==== Data to process

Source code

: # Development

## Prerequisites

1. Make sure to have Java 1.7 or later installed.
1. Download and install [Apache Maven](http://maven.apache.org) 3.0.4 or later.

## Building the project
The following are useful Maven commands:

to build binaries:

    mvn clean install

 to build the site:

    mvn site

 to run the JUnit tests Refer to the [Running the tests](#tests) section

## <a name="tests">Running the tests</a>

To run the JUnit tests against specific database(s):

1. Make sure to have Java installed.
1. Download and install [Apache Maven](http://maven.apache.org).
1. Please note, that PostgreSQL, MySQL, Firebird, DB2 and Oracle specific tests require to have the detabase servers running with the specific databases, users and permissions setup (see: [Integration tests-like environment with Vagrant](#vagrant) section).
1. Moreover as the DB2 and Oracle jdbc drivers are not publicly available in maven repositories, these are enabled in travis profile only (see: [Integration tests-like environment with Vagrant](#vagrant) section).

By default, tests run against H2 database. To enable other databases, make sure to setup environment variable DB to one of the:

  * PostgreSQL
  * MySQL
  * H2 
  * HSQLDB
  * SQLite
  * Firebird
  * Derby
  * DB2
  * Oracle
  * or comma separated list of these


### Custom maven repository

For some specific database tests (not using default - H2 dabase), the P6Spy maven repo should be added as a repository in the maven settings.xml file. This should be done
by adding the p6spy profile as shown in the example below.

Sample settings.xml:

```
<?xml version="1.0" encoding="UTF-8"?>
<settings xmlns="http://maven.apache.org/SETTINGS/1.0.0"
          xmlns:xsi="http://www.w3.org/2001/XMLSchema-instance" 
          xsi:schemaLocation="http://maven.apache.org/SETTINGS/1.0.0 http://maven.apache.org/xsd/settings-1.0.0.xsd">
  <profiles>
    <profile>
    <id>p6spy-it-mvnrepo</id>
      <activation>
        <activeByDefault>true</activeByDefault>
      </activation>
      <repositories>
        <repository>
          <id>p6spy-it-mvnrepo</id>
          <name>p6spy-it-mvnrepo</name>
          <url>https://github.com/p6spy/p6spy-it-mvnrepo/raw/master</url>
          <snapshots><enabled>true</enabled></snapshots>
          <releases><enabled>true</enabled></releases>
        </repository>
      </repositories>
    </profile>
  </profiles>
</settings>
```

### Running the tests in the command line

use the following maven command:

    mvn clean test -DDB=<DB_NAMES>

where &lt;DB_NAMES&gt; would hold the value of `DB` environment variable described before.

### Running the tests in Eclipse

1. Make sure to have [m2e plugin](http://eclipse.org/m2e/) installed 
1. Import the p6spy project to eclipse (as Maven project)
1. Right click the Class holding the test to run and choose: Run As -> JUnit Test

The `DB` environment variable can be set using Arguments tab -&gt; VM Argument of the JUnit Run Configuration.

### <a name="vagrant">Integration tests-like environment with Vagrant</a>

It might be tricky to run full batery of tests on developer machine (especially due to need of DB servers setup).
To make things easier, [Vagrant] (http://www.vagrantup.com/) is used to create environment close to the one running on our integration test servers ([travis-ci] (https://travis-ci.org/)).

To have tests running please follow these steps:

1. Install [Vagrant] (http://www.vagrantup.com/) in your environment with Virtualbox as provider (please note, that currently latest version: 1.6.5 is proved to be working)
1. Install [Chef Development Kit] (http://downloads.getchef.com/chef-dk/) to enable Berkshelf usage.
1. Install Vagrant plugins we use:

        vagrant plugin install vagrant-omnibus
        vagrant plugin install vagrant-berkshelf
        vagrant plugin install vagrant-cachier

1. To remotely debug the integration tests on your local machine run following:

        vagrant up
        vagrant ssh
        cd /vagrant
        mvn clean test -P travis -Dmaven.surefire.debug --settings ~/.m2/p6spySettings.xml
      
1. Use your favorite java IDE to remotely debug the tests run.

========

● Your assignment: Every entry must be set down again exactly as it reads.

● Written solution:
Source code

: # Development

## Prerequisites

1. Make sure to have Java 1.7 or later installed.
1. Download and install [Apache Maven](http://maven.apache.org) 3.0.4 or later.

## Building the project
The following are useful Maven commands:

to build binaries:

    mvn clean install

 to build the site:

    mvn site

 to run the JUnit tests Refer to the [Running the tests](#tests) section

## <a name="tests">Running the tests</a>

To run the JUnit tests against specific database(s):

1. Make sure to have Java installed.
1. Download and install [Apache Maven](http://maven.apache.org).
1. Please note, that PostgreSQL, MySQL, Firebird, DB2 and Oracle specific tests require to have the detabase servers running with the specific databases, users and permissions setup (see: [Integration tests-like environment with Vagrant](#vagrant) section).
1. Moreover as the DB2 and Oracle jdbc drivers are not publicly available in maven repositories, these are enabled in travis profile only (see: [Integration tests-like environment with Vagrant](#vagrant) section).

By default, tests run against H2 database. To enable other databases, make sure to setup environment variable DB to one of the:

  * PostgreSQL
  * MySQL
  * H2 
  * HSQLDB
  * SQLite
  * Firebird
  * Derby
  * DB2
  * Oracle
  * or comma separated list of these


### Custom maven repository

For some specific database tests (not using default - H2 dabase), the P6Spy maven repo should be added as a repository in the maven settings.xml file. This should be done
by adding the p6spy profile as shown in the example below.

Sample settings.xml:

```
<?xml version="1.0" encoding="UTF-8"?>
<settings xmlns="http://maven.apache.org/SETTINGS/1.0.0"
          xmlns:xsi="http://www.w3.org/2001/XMLSchema-instance" 
          xsi:schemaLocation="http://maven.apache.org/SETTINGS/1.0.0 http://maven.apache.org/xsd/settings-1.0.0.xsd">
  <profiles>
    <profile>
    <id>p6spy-it-mvnrepo</id>
      <activation>
        <activeByDefault>true</activeByDefault>
      </activation>
      <repositories>
        <repository>
          <id>p6spy-it-mvnrepo</id>
          <name>p6spy-it-mvnrepo</name>
          <url>https://github.com/p6spy/p6spy-it-mvnrepo/raw/master</url>
          <snapshots><enabled>true</enabled></snapshots>
          <releases><enabled>true</enabled></releases>
        </repository>
      </repositories>
    </profile>
  </profiles>
</settings>
```

### Running the tests in the command line

use the following maven command:

    mvn clean test -DDB=<DB_NAMES>

where &lt;DB_NAMES&gt; would hold the value of `DB` environment variable described before.

### Running the tests in Eclipse

1. Make sure to have [m2e plugin](http://eclipse.org/m2e/) installed 
1. Import the p6spy project to eclipse (as Maven project)
1. Right click the Class holding the test to run and choose: Run As -> JUnit Test

The `DB` environment variable can be set using Arguments tab -&gt; VM Argument of the JUnit Run Configuration.

### <a name="vagrant">Integration tests-like environment with Vagrant</a>

It might be tricky to run full batery of tests on developer machine (especially due to need of DB servers setup).
To make things easier, [Vagrant] (http://www.vagrantup.com/) is used to create environment close to the one running on our integration test servers ([travis-ci] (https://travis-ci.org/)).

To have tests running please follow these steps:

1. Install [Vagrant] (http://www.vagrantup.com/) in your environment with Virtualbox as provider (please note, that currently latest version: 1.6.5 is proved to be working)
1. Install [Chef Development Kit] (http://downloads.getchef.com/chef-dk/) to enable Berkshelf usage.
1. Install Vagrant plugins we use:

        vagrant plugin install vagrant-omnibus
        vagrant plugin install vagrant-berkshelf
        vagrant plugin install vagrant-cachier

1. To remotely debug the integration tests on your local machine run following:

        vagrant up
        vagrant ssh
        cd /vagrant
        mvn clean test -P travis -Dmaven.surefire.debug --settings ~/.m2/p6spySettings.xml
      
1. Use your favorite java IDE to remotely debug the tests run.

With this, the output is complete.